We are usually optimistic. We just don’t count on it to get to this very important milestone of profitable growth.

Charles Rhyee: That’s helpful. And maybe Bob, we think about the ’25 sort of revenue guide here, it’s kind of a step up of around $80 million. How much of that is really DHA? Because it sounds like with the enterprise expansion coming at the end of the year, most of that contribution falls into ’25. You’ve got to give us a rough sense perhaps of how much from government versus backlog from existing clients.

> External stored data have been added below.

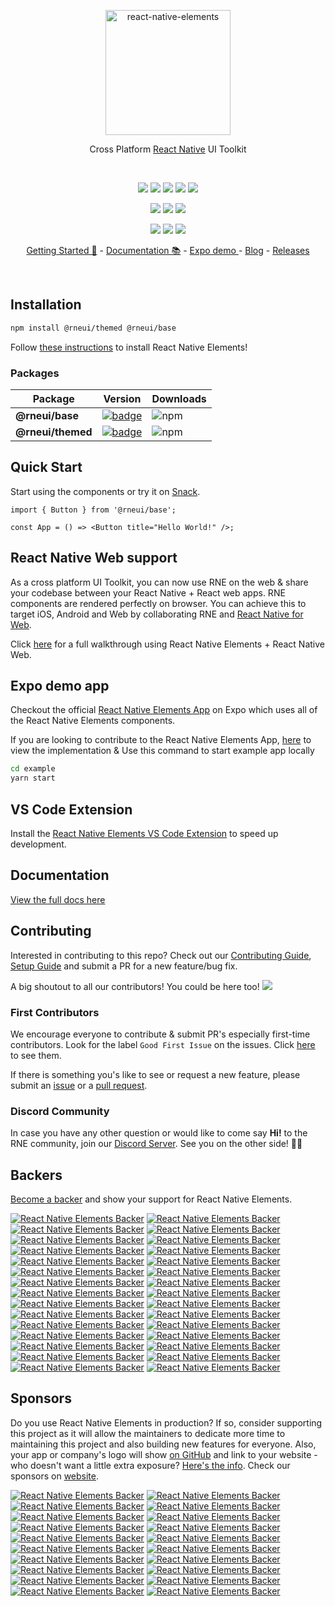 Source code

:<p align="center">
  <a href="https://reactnativeelements.com/">
    <img alt="react-native-elements" src="https://user-images.githubusercontent.com/5962998/65694309-a825f000-e043-11e9-8382-db0dba0851e3.png" width="200">
  </a>
</p>

<div align="center">

Cross Platform <a href="https://reactnative.dev">React Native</a> UI Toolkit

</div>

<br/>

<p align="center">
  <a href="https://opensource.org/licenses/MIT"><img src="https://img.shields.io/badge/license-MIT-blue.svg?style=flat-square&color=0089E3"></a>
  <a href="https://github.com/react-native-elements/react-native-elements"><img src="https://img.shields.io/github/stars/react-native-elements/react-native-elements?label=stars&logo&style=flat-square&color=0089E3"></a>
  <a href="https://github.com/react-native-elements/react-native-elements/actions/workflows/dist.yml"><img src="https://img.shields.io/github/workflow/status/react-native-elements/react-native-elements/Bleeding%20Edge%20version?style=flat-square"></a>
  <a href="https://github.com/prettier/prettier"><img src="https://img.shields.io/badge/styled_with-prettier-F7B93E.svg?style=flat-square"></a>
  <a href="https://codecov.io/gh/react-native-elements/react-native-elements"><img src="https://img.shields.io/codecov/c/gh/react-native-elements/react-native-elements?color=F01F7A&style=flat-square"></a>
</p>

<div align="center">
  <a href="https://twitter.com/rn_elements"><img src="https://img.shields.io/twitter/follow/rn_elements?style=flat-square&label=Twitter&logo=TWITTER&color=0089E3"></a>
  <a href="https://github.com/react-native-elements/react-native-elements/discussions"><img src="https://img.shields.io/github/discussions/react-native-elements/react-native-elements?label=Discussions&logo=github&style=flat-square"></a>
  <a href="https://discord.com/invite/e9RBHjkKHa"><img src="https://img.shields.io/badge/Join-Discord-5865F2?style=flat-square&logo=discord&logoColor=FFFFFF"></a>

</div>

<p align="center">
  <a href="#backers"><img src="https://opencollective.com/react-native-elements/backers/badge.svg?style=flat-square&color=0089E3"></a>
  <a href="#sponsors"><img src="https://opencollective.com/react-native-elements/sponsors/badge.svg?style=flat-square&color=0089E3&logo=opencollective"></a>
  <a href="https://github.com/sponsors/react-native-elements"><img src="https://img.shields.io/github/sponsors/react-native-elements?label=Sponsor&logo=githubsponsors&style=flat-square"></a>
</p>

<div align="center">

<a href="https://reactnativeelements.com">Getting Started 🚀</a> - <a href="https://reactnativeelements.com/docs">Documentation 📚</a> - <a href="https://expo.dev/@rneui/react-native-elements">Expo demo </a> - <a href="https://reactnativeelements.com/blog">Blog</a> - <a href="https://github.com/react-native-elements/react-native-elements/releases">Releases</a>

</div>

<br />

<!-- ![React Native Elements UI Toolkit](https://user-images.githubusercontent.com/55053424/161605524-61a88c0f-0eb6-4016-a124-aeac8c81df53.png) -->

## Installation

```bash
npm install @rneui/themed @rneui/base
```

Follow
[these instructions](https://reactnativeelements.com/docs/installation)
to install React Native Elements!

### Packages

| Package           | Version                                                                                                                          | Downloads                                                                    |
| ----------------- | -------------------------------------------------------------------------------------------------------------------------------- | ---------------------------------------------------------------------------- |
| **@rneui/base**   | [![badge](https://img.shields.io/npm/v/@rneui/base.svg?style=flat-square-square)](https://www.npmjs.com/package/@rneui/base)     | ![npm](https://img.shields.io/npm/dm/@rneui/base?style=flat-square-square)   |
| **@rneui/themed** | [![badge](https://img.shields.io/npm/v/@rneui/themed.svg?style=flat-square-square)](https://www.npmjs.com/package/@rneui/themed) | ![npm](https://img.shields.io/npm/dm/@rneui/themed?style=flat-square-square) |

## Quick Start

Start using the components or try it on
[Snack](https://snack.expo.dev/@arpitbhalla/react-native-elements).

```tsx
import { Button } from '@rneui/base';

const App = () => <Button title="Hello World!" />;
```

## React Native Web support

As a cross platform UI Toolkit, you can now use RNE on the web & share your codebase between your React Native + React web apps. RNE components are rendered perfectly on browser. You can achieve this to target iOS, Android and Web by collaborating RNE and [React Native for Web](https://github.com/necolas/react-native-web).

Click [here](https://reactnativeelements.com/blog/2018/12/13/react-native-web) for a full walkthrough using React Native Elements + React Native Web.

## Expo demo app

Checkout the official
[React Native Elements App](https://expo.dev/@rneui/react-native-elements)
on Expo which uses all of the React Native Elements components.

If you are looking to contribute to the React Native Elements App,
[here](https://github.com/react-native-elements/react-native-elements/tree/next/example) to
view the implementation & Use this command to start example app locally

```bash
cd example
yarn start
```

## VS Code Extension

Install the [React Native Elements VS Code Extension](https://marketplace.visualstudio.com/items?itemName=rne.snippets) to speed up development.

## Documentation

[View the full docs here](https://reactnativeelements.com/docs)

## Contributing

Interested in contributing to this repo? Check out our
[Contributing Guide](https://reactnativeelements.com/docs/contributing), [Setup Guide](https://reactnativeelements.com/docs/contributing#setup)
and submit a PR for a new feature/bug fix.

A big shoutout to all our contributors! You could be here too!
<a href="https://github.com/react-native-elements/react-native-elements/graphs/contributors">
<img src="https://contrib.rocks/image?repo=react-native-elements/react-native-elements" />
</a>

### First Contributors

We encourage everyone to contribute & submit PR's especially first-time
contributors. Look for the label `Good First Issue` on the issues. Click
[here](https://github.com/react-native-elements/react-native-elements/labels/Good%20First%20Issue)
to see them.

If there is something you's like to see or request a new feature, please submit
an
[issue](https://github.com/react-native-elements/react-native-elements/issues/new)
or a
[pull request](https://github.com/react-native-elements/react-native-elements/pulls).

### Discord Community

In case you have any other question or would like to come say **Hi!** to the RNE
community, join our [Discord Server](https://discord.com/invite/e9RBHjkKHa).
See you on the other side! 👋😃

## Backers

[Become a backer](https://opencollective.com/react-native-elements#backer) and show your support for React Native Elements.

[![React Native Elements Backer](https://opencollective.com/react-native-elements/backer/0/avatar)](https://opencollective.com/react-native-elements/backer/0/website)
[![React Native Elements Backer](https://opencollective.com/react-native-elements/backer/1/avatar)](https://opencollective.com/react-native-elements/backer/1/website)
[![React Native Elements Backer](https://opencollective.com/react-native-elements/backer/2/avatar)](https://opencollective.com/react-native-elements/backer/2/website)
[![React Native Elements Backer](https://opencollective.com/react-native-elements/backer/3/avatar)](https://opencollective.com/react-native-elements/backer/3/website)
[![React Native Elements Backer](https://opencollective.com/react-native-elements/backer/4/avatar)](https://opencollective.com/react-native-elements/backer/4/website)
[![React Native Elements Backer](https://opencollective.com/react-native-elements/backer/5/avatar)](https://opencollective.com/react-native-elements/backer/5/website)
[![React Native Elements Backer](https://opencollective.com/react-native-elements/backer/6/avatar)](https://opencollective.com/react-native-elements/backer/6/website)
[![React Native Elements Backer](https://opencollective.com/react-native-elements/backer/7/avatar)](https://opencollective.com/react-native-elements/backer/7/website)
[![React Native Elements Backer](https://opencollective.com/react-native-elements/backer/8/avatar)](https://opencollective.com/react-native-elements/backer/8/website)
[![React Native Elements Backer](https://opencollective.com/react-native-elements/backer/9/avatar)](https://opencollective.com/react-native-elements/backer/9/website)
[![React Native Elements Backer](https://opencollective.com/react-native-elements/backer/10/avatar)](https://opencollective.com/react-native-elements/backer/10/website)
[![React Native Elements Backer](https://opencollective.com/react-native-elements/backer/11/avatar)](https://opencollective.com/react-native-elements/backer/11/website)
[![React Native Elements Backer](https://opencollective.com/react-native-elements/backer/12/avatar)](https://opencollective.com/react-native-elements/backer/12/website)
[![React Native Elements Backer](https://opencollective.com/react-native-elements/backer/13/avatar)](https://opencollective.com/react-native-elements/backer/13/website)
[![React Native Elements Backer](https://opencollective.com/react-native-elements/backer/14/avatar)](https://opencollective.com/react-native-elements/backer/14/website)
[![React Native Elements Backer](https://opencollective.com/react-native-elements/backer/15/avatar)](https://opencollective.com/react-native-elements/backer/15/website)
[![React Native Elements Backer](https://opencollective.com/react-native-elements/backer/16/avatar)](https://opencollective.com/react-native-elements/backer/16/website)
[![React Native Elements Backer](https://opencollective.com/react-native-elements/backer/17/avatar)](https://opencollective.com/react-native-elements/backer/17/website)
[![React Native Elements Backer](https://opencollective.com/react-native-elements/backer/18/avatar)](https://opencollective.com/react-native-elements/backer/18/website)
[![React Native Elements Backer](https://opencollective.com/react-native-elements/backer/19/avatar)](https://opencollective.com/react-native-elements/backer/19/website)
[![React Native Elements Backer](https://opencollective.com/react-native-elements/backer/20/avatar)](https://opencollective.com/react-native-elements/backer/20/website)
[![React Native Elements Backer](https://opencollective.com/react-native-elements/backer/21/avatar)](https://opencollective.com/react-native-elements/backer/21/website)
[![React Native Elements Backer](https://opencollective.com/react-native-elements/backer/22/avatar)](https://opencollective.com/react-native-elements/backer/22/website)
[![React Native Elements Backer](https://opencollective.com/react-native-elements/backer/23/avatar)](https://opencollective.com/react-native-elements/backer/23/website)
[![React Native Elements Backer](https://opencollective.com/react-native-elements/backer/24/avatar)](https://opencollective.com/react-native-elements/backer/24/website)
[![React Native Elements Backer](https://opencollective.com/react-native-elements/backer/25/avatar)](https://opencollective.com/react-native-elements/backer/25/website)
[![React Native Elements Backer](https://opencollective.com/react-native-elements/backer/26/avatar)](https://opencollective.com/react-native-elements/backer/26/website)
[![React Native Elements Backer](https://opencollective.com/react-native-elements/backer/27/avatar)](https://opencollective.com/react-native-elements/backer/27/website)
[![React Native Elements Backer](https://opencollective.com/react-native-elements/backer/28/avatar)](https://opencollective.com/react-native-elements/backer/28/website)
[![React Native Elements Backer](https://opencollective.com/react-native-elements/backer/29/avatar)](https://opencollective.com/react-native-elements/backer/29/website)

## Sponsors

Do you use React Native Elements in production? If so, consider supporting this project as it will allow the maintainers to dedicate more time to maintaining this project and also building new features for everyone. Also, your app or company's logo will show [on GitHub](https://github.com/react-native-elements/react-native-elements#sponsors) and link to your website - who doesn't want a little extra exposure? [Here's the info](https://opencollective.com/react-native-elements#sponsor). Check our sponsors on [website](https://reactnativeelements.com/sponsor).

[![React Native Elements Backer](https://opencollective.com/react-native-elements/sponsor/0/avatar)](https://opencollective.com/react-native-elements/sponsor/0/website)
[![React Native Elements Backer](https://opencollective.com/react-native-elements/sponsor/1/avatar)](https://opencollective.com/react-native-elements/sponsor/1/website)
[![React Native Elements Backer](https://opencollective.com/react-native-elements/sponsor/2/avatar)](https://opencollective.com/react-native-elements/sponsor/2/website)
[![React Native Elements Backer](https://opencollective.com/react-native-elements/sponsor/3/avatar)](https://opencollective.com/react-native-elements/sponsor/3/website)
[![React Native Elements Backer](https://opencollective.com/react-native-elements/sponsor/4/avatar)](https://opencollective.com/react-native-elements/sponsor/4/website)
[![React Native Elements Backer](https://opencollective.com/react-native-elements/sponsor/5/avatar)](https://opencollective.com/react-native-elements/sponsor/5/website)
[![React Native Elements Backer](https://opencollective.com/react-native-elements/sponsor/6/avatar)](https://opencollective.com/react-native-elements/sponsor/6/website)
[![React Native Elements Backer](https://opencollective.com/react-native-elements/sponsor/7/avatar)](https://opencollective.com/react-native-elements/sponsor/7/website)
[![React Native Elements Backer](https://opencollective.com/react-native-elements/sponsor/8/avatar)](https://opencollective.com/react-native-elements/sponsor/8/website)
[![React Native Elements Backer](https://opencollective.com/react-native-elements/sponsor/9/avatar)](https://opencollective.com/react-native-elements/sponsor/9/website)
[![React Native Elements Backer](https://opencollective.com/react-native-elements/sponsor/10/avatar)](https://opencollective.com/react-native-elements/sponsor/10/website)
[![React Native Elements Backer](https://opencollective.com/react-native-elements/sponsor/11/avatar)](https://opencollective.com/react-native-elements/sponsor/11/website)
[![React Native Elements Backer](https://opencollective.com/react-native-elements/sponsor/12/avatar)](https://opencollective.com/react-native-elements/sponsor/12/website)
[![React Native Elements Backer](https://opencollective.com/react-native-elements/sponsor/13/avatar)](https://opencollective.com/react-native-elements/sponsor/13/website)
[![React Native Elements Backer](https://opencollective.com/react-native-elements/sponsor/14/avatar)](https://opencollective.com/react-native-elements/sponsor/14/website)
[![React Native Elements Backer](https://opencollective.com/react-native-elements/sponsor/15/avatar)](https://opencollective.com/react-native-elements/sponsor/15/website)
[![React Native Elements Backer](https://opencollective.com/react-native-elements/sponsor/16/avatar)](https://opencollective.com/react-native-elements/sponsor/16/website)
[![React Native Elements Backer](https://opencollective.com/react-native-elements/sponsor/17/avatar)](https://opencollective.com/react-native-elements/sponsor/17/website)
[![React Native Elements Backer](https://opencollective.com/react-native-elements/sponsor/18/avatar)](https://opencollective.com/react-native-elements/sponsor/18/website)
[![React Native Elements Backer](https://opencollective.com/react-native-elements/sponsor/19/avatar)](https://opencollective.com/react-native-elements/sponsor/19/website)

Bob Shepardson: Yeah. Look, Charles, I think the important thing there is a very high percentage, 90%-plus of that is contracted backlog. And I really don’t want to go into too much detail beyond that in terms of what’s associated with one client versus another. Clearly, this — our work with Leidos for the DHA is a big component of that. But the most important thing that I want to communicate about this 30% increase in revenues and 70% increase in adjusted EBITDA is that a huge amount of that is predicated on contracted backlog, inclusive of what we’re doing with Leidos.

Operator: Your next question comes from Jailendra Singh with Truist Securities. Please go ahead.

Eduardo Ron: Hi, guys. This is Eduardo on for Jailendra. Thanks for taking the question. On the comment of achieving breakeven adjusted EBITDA in ’26, I think you guys previously mentioned that you could get to breakeven on $400 million of revenues. Is that sort of indicating a ballpark of what you’re expecting for ’26?

Bob Shepardson: Yeah. I mean, look, we’ve updated, I think, everything from a few quarters ago. Our mix, I would expect, is more heavily weighted towards software than prior. And so that has a meaningful impact on our gross profit margin and what’s available obviously to cover operating costs. And so, the $400 million number I would view as kind of ancient history. And I think the important thing is that I’m really reluctant to — we’ve kind of gone long guidance here in ’24 and in ’25, and talked about what has to happen in ’26. It’s pretty clear that we’re guiding negative $35 million, negative $45 million on EBITDA, so that goes to $0 million-plus in the following year. I feel like we don’t need to put yet another number out there for top-line in ’26. But I think it’s fair to say that it’s lower than $400 million, given the change in mix that we’re anticipating.

Operator: Your next question comes from Eric Percher with Nephron Research. Please go ahead.

Eric Percher: Thank you. Bob, another question for you. I think you’ve flushed out the revenue side. I’d like to ask you to dig in a little bit more on the R&D commentary. And I think what I heard was a path to 25% to 30% reduction over time. Remind us how that kind of stair steps with Converge in getting to 70% of volume, what the step function reductions are? And then, what’s the last part that with DHA there is mitigation but that’s in the mid-teens? What was that mid-teen reduction?